(Beginning of DATA PROVIDED)
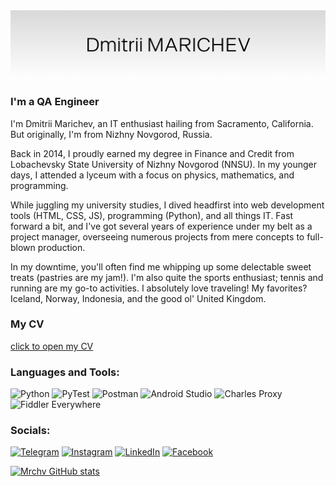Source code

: <img src="https://github.com/mrchv/mrchv/blob/main/assets/header.png" alt="Dmitrii Marichev" width="1000"/>

### I'm a QA Engineer

I'm Dmitrii Marichev, an IT enthusiast hailing from Sacramento, California. But originally, I'm from Nizhny Novgorod, Russia.

Back in 2014, I proudly earned my degree in Finance and Credit from Lobachevsky State University of Nizhny Novgorod (NNSU). In my younger days, I attended a lyceum with a focus on physics, mathematics, and programming.

While juggling my university studies, I dived headfirst into web development tools (HTML, CSS, JS), programming (Python), and all things IT. Fast forward a bit, and I've got several years of experience under my belt as a project manager, overseeing numerous projects from mere concepts to full-blown production.

In my downtime, you'll often find me whipping up some delectable sweet treats (pastries are my jam!). I'm also quite the sports enthusiast; tennis and running are my go-to activities. I absolutely love traveling! My favorites? Iceland, Norway, Indonesia, and the good ol' United Kingdom.

### My CV
[click to open my CV](https://github.com/mrchv/mrchv/blob/main/assets/CV_Marichev_QA_Engineer.pdf)


### Languages and Tools:
![Python](https://img.shields.io/badge/-Python-090909?style=for-the-badge&logo=python&logoColor=47C5FB)
![PyTest](https://img.shields.io/badge/-PyTest-090909?style=for-the-badge&logo=pytest&logoColor=097CDB)
![Postman](https://img.shields.io/badge/-Postman-090909?style=for-the-badge&logo=Postman&logoColor=F8C52C)
![Android Studio](https://img.shields.io/badge/-AndroidStudio-090909?style=for-the-badge&logo=AndroidStudio&logoColor=E9D54D)
![Charles Proxy](https://img.shields.io/badge/-Charles_Proxy-090909?style=for-the-badge)
![Fiddler Everywhere](https://img.shields.io/badge/-Fiddler-090909?style=for-the-badge)

### Socials:
[![Telegram](https://img.shields.io/badge/-Telegram-090909?style=for-the-badge&logo=telegram&logoColor=27A0D9)](https://t.me/mrchv)
[![Instagram](https://img.shields.io/badge/-Instagram-090909?style=for-the-badge&logo=instagram&logoColor=B4068E)](https://www.instagram.com/mrchv)
[![LinkedIn](https://img.shields.io/badge/-LinkedIn-090909?style=for-the-badge&logo=linkedin&logoColor=007BB6)](https://www.linkedin.com/in/mrchv)
[![Facebook](https://img.shields.io/badge/-Facebook-090909?style=for-the-badge&logo=Facebook&logoColor=1195F5)](https://www.facebook.com/marichev)

[![Mrchv GitHub stats](https://github-readme-stats.vercel.app/api?username=mrchv)](https://github.com/mrchv/mrchv)

<!--
**mrchv/mrchv** is a ✨ _special_ ✨ repository because its `README.md` (this file) appears on your GitHub profile.

Here are some ideas to get you started:

- 🔭 I’m currently working on ...
- 🌱 I’m currently learning ...
- 👯 I’m looking to collaborate on ...
- 🤔 I’m looking for help with ...
- 💬 Ask me about ...
- 📫 How to reach me: ...
- 😄 Pronouns: ...
- ⚡ Fun fact: ...
-->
(End of DATA PROVIDED)
> _ACTION ITEM_
Copy each line of the data that contains the word "currently", leaving the other lines out.

> _TASK SOLUTION_
- 🔭 I’m currently working on ...
- 🌱 I’m currently learning ...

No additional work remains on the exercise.